Foreseeing a tough real property market in Macau in 2024, an executive at an international realtor suggested yesterday the government fully lift its cooldown measures.
Late last year, the government announced its decision to lift partially from Jan. 1 this year the then-enacted cooldown measures, such as the 5% additional stamp duty on the purchase of second residential properties. The decision was turned into law later and subsequently enacted on the aforementioned date.
Alongside the change, the unified cap of a 70% loan-to-value ratio for residential properties and the cancellation of the mortgage scheme for the first-time young homebuyers were enacted at the same time.
Commenting on that, Oliver Tong, general manager in Macau and Zhuhai for JLL, told a press briefing yesterday that although the measures could help alleviate the cost burden for residents when buying new properties, the cancellation of the first-time buyer mortgage scheme has put new pressure on residential units with transaction prices of MOP8 million or below, as the reduced loan-to-value ratio has affected their affordability.
“In addition, recent fluctuations in interest rates and the stock market have led to a reduction in local residents’ wealth. The government should consider lifting the cooling measures entirely to salvage the fragile real estate market,” Tong said.
Despite saying so, the realtor does not foresee a strong inclination towards a boost in the market even if the government lifts all its cooldown measures. Therefore, he further suggested relaxing investment thresholds for Macau’s property market in the surrounding areas to stabilise the healthy development of that market and promote integration with the Greater Bay Area development pattern.
When asked if there is a trend that larger retailers are relocating from tourism districts to traditional neighborhoods, Tong said there has not been much of a trend like this. Although some global caterers have inaugurated shops in traditional neighborhoods, international retail chains are not inclined to consider this.
“Retailers and caterers in these neighborhoods have been struggling to survive amid local people spending outside of Macau,” he concluded. Tong expects rentals for both high-end and below high-end residences to rise up to 5% this year. As for capital value, high-end residences are expected to remain stable, while below high-end properties may fall by 5%.
Retail is the only sector that recorded better performances last year, Tong added.
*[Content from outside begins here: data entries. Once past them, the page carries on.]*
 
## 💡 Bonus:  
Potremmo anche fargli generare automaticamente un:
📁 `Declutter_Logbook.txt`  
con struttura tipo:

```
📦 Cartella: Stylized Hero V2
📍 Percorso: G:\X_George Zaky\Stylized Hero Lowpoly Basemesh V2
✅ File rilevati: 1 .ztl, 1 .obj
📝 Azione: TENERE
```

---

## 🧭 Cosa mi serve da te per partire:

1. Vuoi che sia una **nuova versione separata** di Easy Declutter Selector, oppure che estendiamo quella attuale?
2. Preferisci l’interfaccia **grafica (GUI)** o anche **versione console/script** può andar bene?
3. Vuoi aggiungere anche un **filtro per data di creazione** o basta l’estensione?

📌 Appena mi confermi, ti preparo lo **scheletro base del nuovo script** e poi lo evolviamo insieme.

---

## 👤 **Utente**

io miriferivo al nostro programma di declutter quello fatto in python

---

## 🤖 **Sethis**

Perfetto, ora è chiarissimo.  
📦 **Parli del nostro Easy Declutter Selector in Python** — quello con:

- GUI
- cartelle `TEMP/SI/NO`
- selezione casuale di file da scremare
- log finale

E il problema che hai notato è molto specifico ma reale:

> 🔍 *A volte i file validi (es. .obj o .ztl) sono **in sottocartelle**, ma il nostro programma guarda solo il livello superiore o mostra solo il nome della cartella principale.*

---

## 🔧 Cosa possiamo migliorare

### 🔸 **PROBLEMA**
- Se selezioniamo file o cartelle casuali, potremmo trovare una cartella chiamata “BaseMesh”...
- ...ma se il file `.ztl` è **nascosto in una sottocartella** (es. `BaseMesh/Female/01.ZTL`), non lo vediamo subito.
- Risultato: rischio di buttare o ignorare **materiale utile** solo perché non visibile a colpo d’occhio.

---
“Due to the slow recovery of the external economy and the government’s move out of the private office market, we expect that the office market will continue to decline in 2024,” Matt Kou, senior manager of leasing, said. “The lower rent environment will stimulate more office leasing relocation activities, which is expected to break the past shortage of Grade A office buildings in Macau. Tenants will take advantage of this opportunity to reduce costs and improve office quality.”
With property upgrading part of JLL’s business, Kou was asked if the agency will suggest local office space owners upgrade their premises to support their rental levels and attract new comers.
In response, he said many global corporations take seriously matters relating to Environmental, Social and Governance (ESG), due to progressive requirements from monitoring authorities or entities.
As such, he posited, these corporations will only look to office spaces with ESG certifications. Although this is not yet popular in Macau, the realtor suggests local landlords at least upgrade their properties for perception and commercial reasons.
Mark Wong, director of value and risk advisory in Macau, expected the property market to be similarly tough as last year, “given the volatile external environment.”